Personal information
- Full name: Sandro Emanuel Gonçalves dos Reis Pires Semedo
- Date of birth: 3 December 1996 (age 28)
- Place of birth: Haiti
- Height: 1.74 m (5 ft 8+1⁄2 in)
- Position(s): Winger

Team information
- Current team: A.O. Miltiadis

Youth career
- Ponte Frielas
- 2008–2010: Odivelas
- 2010–2012: Sacavenense
- 2012–2013: Stoke City
- 2013: Colchester United
- 2013–2015: Leyton Orient

Senior career*
- Years: Team / Apps / (Gls)
- 2015–2017: Leyton Orient / 45 / (3)
- 2015: → Welling United (loan) / 3 / (0)
- 2016: → Chelmsford City (loan) / 11 / (0)
- 2018: Santarcangelo / 5 / (0)
- 2018: Zimbru Chișinău / 7 / (0)
- 2019: Dunav Ruse / 4 / (0)
- 2019: Almopos Aridaea / 0 / (0)
- 2020: Ethnikos Assias / 2 / (1)
- 2020–2021: Zalaegerszegi / 8 / (0)
- 2021–2023: Ethnikos Piraeus / 0 / (0)
- 2023: Agia Paraskevi / 0 / (0)
- 2023–2024: Espinho / 3 / (0)
- 2024: Nea Ionia / 1 / (0)
- 2024–: A.O. Miltiadis / 0 / (0)

= Sandro Semedo =

Portuguese footballer

Sandro Emanuel Gonçalves dos Reis Pires Semedo (born 3 December 1996) is a Portuguese professional footballer who plays as a winger for Greek football club A.O. Miltiadis.

==Playing career==
After representing lower league sides in his native country, Semedo joined Stoke City in the 2012 summer.

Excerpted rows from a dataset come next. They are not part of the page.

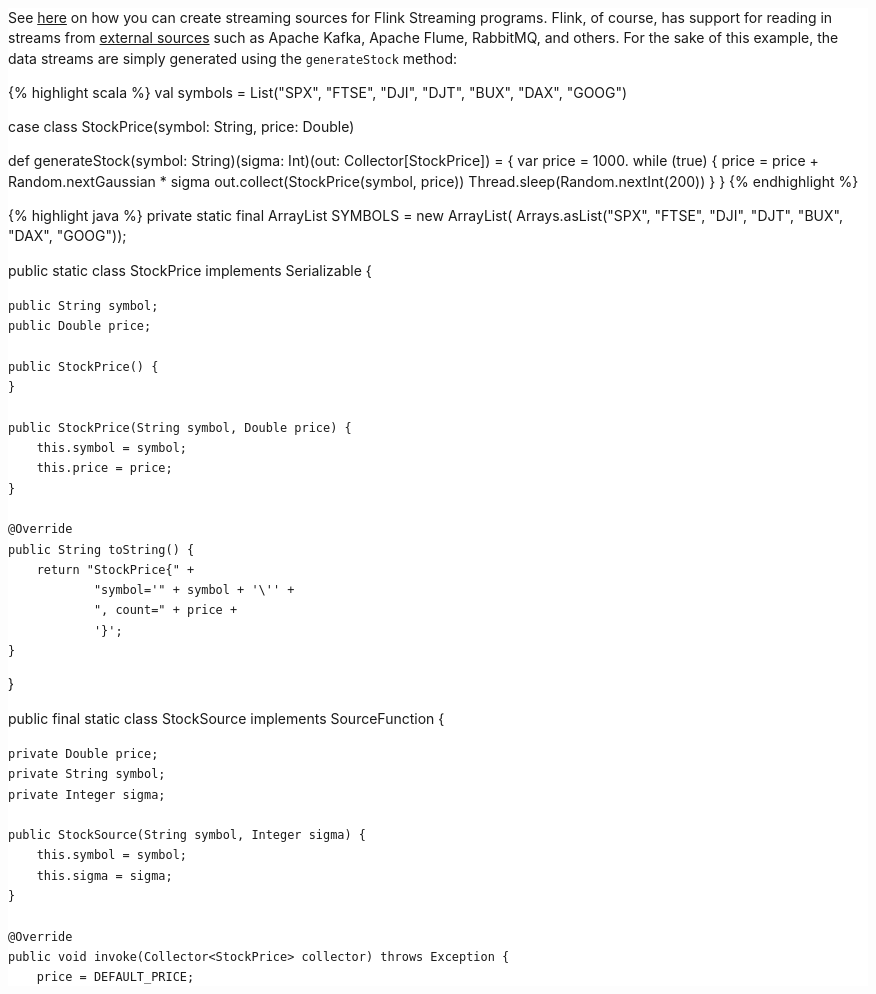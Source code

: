 See
[here](http://flink.apache.org/docs/latest/streaming_guide.html#sources)
on how you can create streaming sources for Flink Streaming
programs. Flink, of course, has support for reading in streams from
[external
sources](http://flink.apache.org/docs/latest/streaming_guide.html#stream-connectors)
such as Apache Kafka, Apache Flume, RabbitMQ, and others. For the sake
of this example, the data streams are simply generated using the
`generateStock` method:


<div class="codetabs" markdown="1">
<div data-lang="scala" markdown="1">
{% highlight scala %}
val symbols = List("SPX", "FTSE", "DJI", "DJT", "BUX", "DAX", "GOOG")

case class StockPrice(symbol: String, price: Double)

def generateStock(symbol: String)(sigma: Int)(out: Collector[StockPrice]) = {
  var price = 1000.
  while (true) {
    price = price + Random.nextGaussian * sigma
    out.collect(StockPrice(symbol, price))
    Thread.sleep(Random.nextInt(200))
  }
}
{% endhighlight %}
</div>
<div data-lang="java7" markdown="1">
{% highlight java %}
private static final ArrayList<String> SYMBOLS = new ArrayList<String>(
    Arrays.asList("SPX", "FTSE", "DJI", "DJT", "BUX", "DAX", "GOOG"));

public static class StockPrice implements Serializable {

    public String symbol;
    public Double price;

    public StockPrice() {
    }

    public StockPrice(String symbol, Double price) {
        this.symbol = symbol;
        this.price = price;
    }

    @Override
    public String toString() {
        return "StockPrice{" +
                "symbol='" + symbol + '\'' +
                ", count=" + price +
                '}';
    }
}

public final static class StockSource implements SourceFunction<StockPrice> {

    private Double price;
    private String symbol;
    private Integer sigma;

    public StockSource(String symbol, Integer sigma) {
        this.symbol = symbol;
        this.sigma = sigma;
    }

    @Override
    public void invoke(Collector<StockPrice> collector) throws Exception {
        price = DEFAULT_PRICE;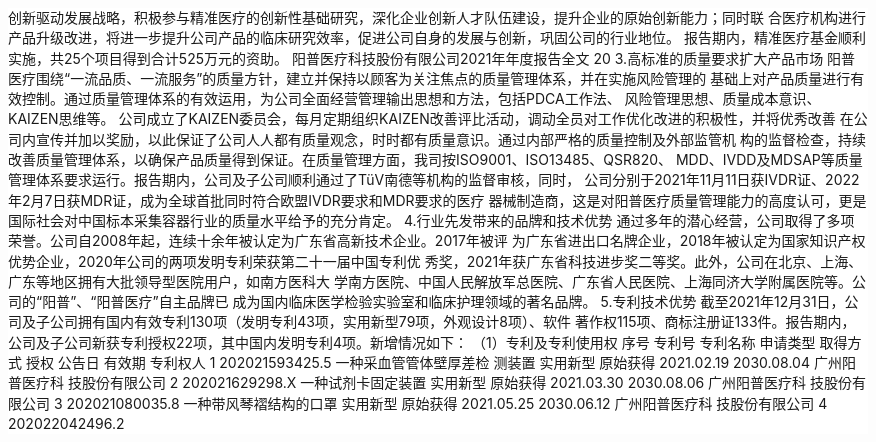 创新驱动发展战略，积极参与精准医疗的创新性基础研究，深化企业创新人才队伍建设，提升企业的原始创新能力；同时联
合医疗机构进行产品升级改进，将进一步提升公司产品的临床研究效率，促进公司自身的发展与创新，巩固公司的行业地位。
报告期内，精准医疗基金顺利实施，共25个项目得到合计525万元的资助。
阳普医疗科技股份有限公司2021年年度报告全文
20
3.高标准的质量要求扩大产品市场
阳普医疗围绕“一流品质、一流服务”的质量方针，建立并保持以顾客为关注焦点的质量管理体系，并在实施风险管理的
基础上对产品质量进行有效控制。通过质量管理体系的有效运用，为公司全面经营管理输出思想和方法，包括PDCA工作法、
风险管理思想、质量成本意识、KAIZEN思维等。
公司成立了KAIZEN委员会，每月定期组织KAIZEN改善评比活动，调动全员对工作优化改进的积极性，并将优秀改善
在公司内宣传并加以奖励，以此保证了公司人人都有质量观念，时时都有质量意识。通过内部严格的质量控制及外部监管机
构的监督检查，持续改善质量管理体系，以确保产品质量得到保证。在质量管理方面，我司按ISO9001、ISO13485、QSR820、
MDD、IVDD及MDSAP等质量管理体系要求运行。报告期内，公司及子公司顺利通过了TüV南德等机构的监督审核，同时，
公司分别于2021年11月11日获IVDR证、2022年2月7日获MDR证，成为全球首批同时符合欧盟IVDR要求和MDR要求的医疗
器械制造商，这是对阳普医疗质量管理能力的高度认可，更是国际社会对中国标本采集容器行业的质量水平给予的充分肯定。
4.行业先发带来的品牌和技术优势
通过多年的潜心经营，公司取得了多项荣誉。公司自2008年起，连续十余年被认定为广东省高新技术企业。2017年被评
为广东省进出口名牌企业，2018年被认定为国家知识产权优势企业，2020年公司的两项发明专利荣获第二十一届中国专利优
秀奖，2021年获广东省科技进步奖二等奖。此外，公司在北京、上海、广东等地区拥有大批领导型医院用户，如南方医科大
学南方医院、中国人民解放军总医院、广东省人民医院、上海同济大学附属医院等。公司的“阳普”、“阳普医疗”自主品牌已
成为国内临床医学检验实验室和临床护理领域的著名品牌。
5.专利技术优势
截至2021年12月31日，公司及子公司拥有国内有效专利130项（发明专利43项，实用新型79项，外观设计8项）、软件
著作权115项、商标注册证133件。报告期内，公司及子公司新获专利授权22项，其中国内发明专利4项。新增情况如下：
（1）专利及专利使用权
序号
专利号
专利名称
申请类型
取得方式
授权
公告日
有效期
专利权人
1
202021593425.5
一种采血管管体壁厚差检
测装置
实用新型
原始获得
2021.02.19
2030.08.04
广州阳普医疗科
技股份有限公司
2
202021629298.X
一种试剂卡固定装置
实用新型
原始获得
2021.03.30
2030.08.06
广州阳普医疗科
技股份有限公司
3
202021080035.8
一种带风琴褶结构的口罩
实用新型
原始获得
2021.05.25
2030.06.12
广州阳普医疗科
技股份有限公司
4
202022042496.2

After a short spell at Colchester United, he joined Leyton Orient's youth setup in 2013.

On 8 July 2015 Semedo was handed a two-year professional deal by the O's. He made his professional debut on 1 September, coming on as a late substitute for Ollie Palmer in a 2–1 League Trophy defeat at Luton Town.

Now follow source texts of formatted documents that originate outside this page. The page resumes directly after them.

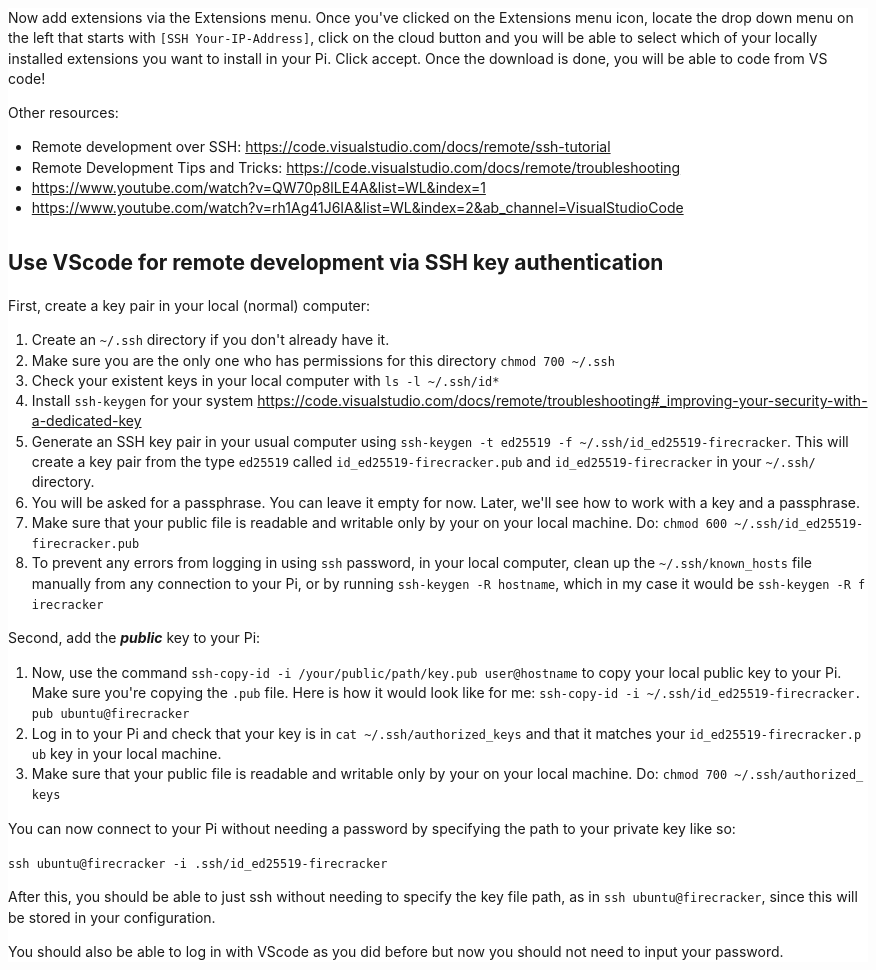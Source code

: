 Now add extensions via the Extensions menu. Once you've clicked on the Extensions menu icon, locate the drop down menu on the left that starts with `[SSH Your-IP-Address]`, click on the cloud button and you will be able to select which of your locally installed extensions you want to install in your Pi. Click accept. Once the download is done, you will be able to code from VS code!

Other resources:

- Remote development over SSH: https://code.visualstudio.com/docs/remote/ssh-tutorial
- Remote Development Tips and Tricks: https://code.visualstudio.com/docs/remote/troubleshooting
- https://www.youtube.com/watch?v=QW70p8lLE4A&list=WL&index=1
- https://www.youtube.com/watch?v=rh1Ag41J6IA&list=WL&index=2&ab_channel=VisualStudioCode


## Use VScode for remote development via SSH key authentication

First, create a key pair in your local (normal) computer:

1. Create an `~/.ssh` directory if you don't already have it.
2. Make sure you are the only one who has permissions for this directory `chmod 700 ~/.ssh`
3. Check your existent keys in your local computer with `ls -l ~/.ssh/id*`
4. Install `ssh-keygen` for your system  https://code.visualstudio.com/docs/remote/troubleshooting#_improving-your-security-with-a-dedicated-key
5. Generate an SSH key pair in your usual computer using `ssh-keygen -t ed25519 -f ~/.ssh/id_ed25519-firecracker`. This will create a key pair from the type `ed25519` called `id_ed25519-firecracker.pub` and `id_ed25519-firecracker` in your `~/.ssh/` directory. 
6. You will be asked for a passphrase. You can leave it empty for now. Later, we'll see how to work with a key and a passphrase.
7. Make sure that your public file is readable and writable only by your on your local machine. Do: `chmod 600 ~/.ssh/id_ed25519-firecracker.pub`
8. To prevent any errors from logging in using `ssh` password, in your local computer, clean up the `~/.ssh/known_hosts` file manually from any connection to your Pi, or by running `ssh-keygen -R hostname`, which in my case it would be `ssh-keygen -R firecracker`

Second, add the ***public*** key to your Pi:

1. Now, use the command `ssh-copy-id -i /your/public/path/key.pub user@hostname` to copy your local public key to your Pi. Make sure you're copying the `.pub` file. Here is how it would look like for me: `ssh-copy-id -i ~/.ssh/id_ed25519-firecracker.pub ubuntu@firecracker`
2. Log in to your Pi and check that your key is in `cat ~/.ssh/authorized_keys` and that it matches your `id_ed25519-firecracker.pub` key in your local machine.
3. Make sure that your public file is readable and writable only by your on your local machine. Do: `chmod 700 ~/.ssh/authorized_keys`

You can now connect to your Pi without needing a password by specifying the path to your private key like so:

```
ssh ubuntu@firecracker -i .ssh/id_ed25519-firecracker
```

After this, you should be able to just ssh without needing to specify the key file path, as in `ssh ubuntu@firecracker`, since this will be stored in your configuration.

You should also be able to log in with VScode as you did before but now you should not need to input your password.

On 1 October 2015 Semedo was loaned to National League side Welling United until 9 January 2016, but was recalled early. On 12 February 2016, Semedo joined Chelmsford City on a one-month loan deal.

He scored his first goal for Leyton Orient in an EFL Trophy tie against Stevenage on 30 August 2016.

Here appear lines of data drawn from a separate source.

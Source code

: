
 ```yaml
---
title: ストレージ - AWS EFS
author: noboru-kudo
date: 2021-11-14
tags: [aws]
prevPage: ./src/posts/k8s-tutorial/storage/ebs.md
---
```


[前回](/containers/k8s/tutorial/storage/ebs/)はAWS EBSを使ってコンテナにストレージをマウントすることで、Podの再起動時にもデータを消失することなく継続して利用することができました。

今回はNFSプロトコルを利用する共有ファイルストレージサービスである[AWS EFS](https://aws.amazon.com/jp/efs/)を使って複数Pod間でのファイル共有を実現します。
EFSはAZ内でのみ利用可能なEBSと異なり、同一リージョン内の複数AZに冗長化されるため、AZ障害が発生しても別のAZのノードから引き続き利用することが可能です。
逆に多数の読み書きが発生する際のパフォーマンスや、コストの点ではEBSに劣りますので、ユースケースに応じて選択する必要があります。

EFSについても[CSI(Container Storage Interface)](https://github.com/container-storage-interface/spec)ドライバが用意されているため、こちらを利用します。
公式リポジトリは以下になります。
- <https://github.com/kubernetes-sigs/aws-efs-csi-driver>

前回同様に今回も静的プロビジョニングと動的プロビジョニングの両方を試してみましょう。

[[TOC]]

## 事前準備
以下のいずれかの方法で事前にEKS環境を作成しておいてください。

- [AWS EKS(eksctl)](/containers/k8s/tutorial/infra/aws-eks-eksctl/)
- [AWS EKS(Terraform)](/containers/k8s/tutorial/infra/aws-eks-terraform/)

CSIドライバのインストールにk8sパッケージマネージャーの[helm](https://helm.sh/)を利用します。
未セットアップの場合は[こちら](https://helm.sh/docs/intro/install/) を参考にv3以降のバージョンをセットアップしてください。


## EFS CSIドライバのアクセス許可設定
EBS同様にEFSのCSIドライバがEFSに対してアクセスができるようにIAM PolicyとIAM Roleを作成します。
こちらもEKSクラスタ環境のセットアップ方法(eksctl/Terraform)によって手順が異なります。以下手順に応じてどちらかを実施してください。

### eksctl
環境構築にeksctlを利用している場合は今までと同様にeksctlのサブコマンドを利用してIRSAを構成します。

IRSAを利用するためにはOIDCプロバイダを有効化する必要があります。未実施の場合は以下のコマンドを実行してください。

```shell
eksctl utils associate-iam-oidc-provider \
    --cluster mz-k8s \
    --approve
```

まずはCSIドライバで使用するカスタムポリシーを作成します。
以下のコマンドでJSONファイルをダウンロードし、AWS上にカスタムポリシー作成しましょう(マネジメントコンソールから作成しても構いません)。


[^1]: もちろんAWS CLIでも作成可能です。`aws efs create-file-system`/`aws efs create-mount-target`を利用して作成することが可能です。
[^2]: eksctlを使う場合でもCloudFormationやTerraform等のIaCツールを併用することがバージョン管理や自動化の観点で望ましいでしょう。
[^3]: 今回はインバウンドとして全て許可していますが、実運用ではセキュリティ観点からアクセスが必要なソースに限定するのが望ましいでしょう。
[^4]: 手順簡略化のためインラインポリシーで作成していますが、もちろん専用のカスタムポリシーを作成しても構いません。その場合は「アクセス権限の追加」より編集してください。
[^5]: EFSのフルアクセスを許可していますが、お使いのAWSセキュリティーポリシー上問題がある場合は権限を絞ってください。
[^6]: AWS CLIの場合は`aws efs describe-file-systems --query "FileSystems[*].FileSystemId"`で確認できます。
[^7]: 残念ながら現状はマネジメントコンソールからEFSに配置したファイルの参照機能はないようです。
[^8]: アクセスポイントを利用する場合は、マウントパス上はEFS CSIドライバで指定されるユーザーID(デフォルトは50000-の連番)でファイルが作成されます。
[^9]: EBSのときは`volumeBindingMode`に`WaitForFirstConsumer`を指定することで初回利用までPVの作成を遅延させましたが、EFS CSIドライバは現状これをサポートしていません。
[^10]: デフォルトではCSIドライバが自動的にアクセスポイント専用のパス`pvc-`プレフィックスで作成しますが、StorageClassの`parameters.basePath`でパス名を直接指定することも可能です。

Semedo signed for Italian Serie C club Santarcangelo in January 2018, linking up again with former Orient manager Alberto Cavasin.

On 17 October 2019, Semedo joined Almopos Aridaea in Greece. Semedo then joined Cypriot club Ethnikos Assia FC in January 2020.

On 22 October 2021, he signed for Greek club Ethnikos Piraeus and stayed there until the end of January 2023. In February 2023, he joined Agia Paraskevi football club. In the 2023 summer transfer period he joined the Portuguese side Espinho and then he was transferred to Nea Ionia football club for free. He recorded one cup appearance with Nea Ionia and then joined A.O. Miltiadis football club.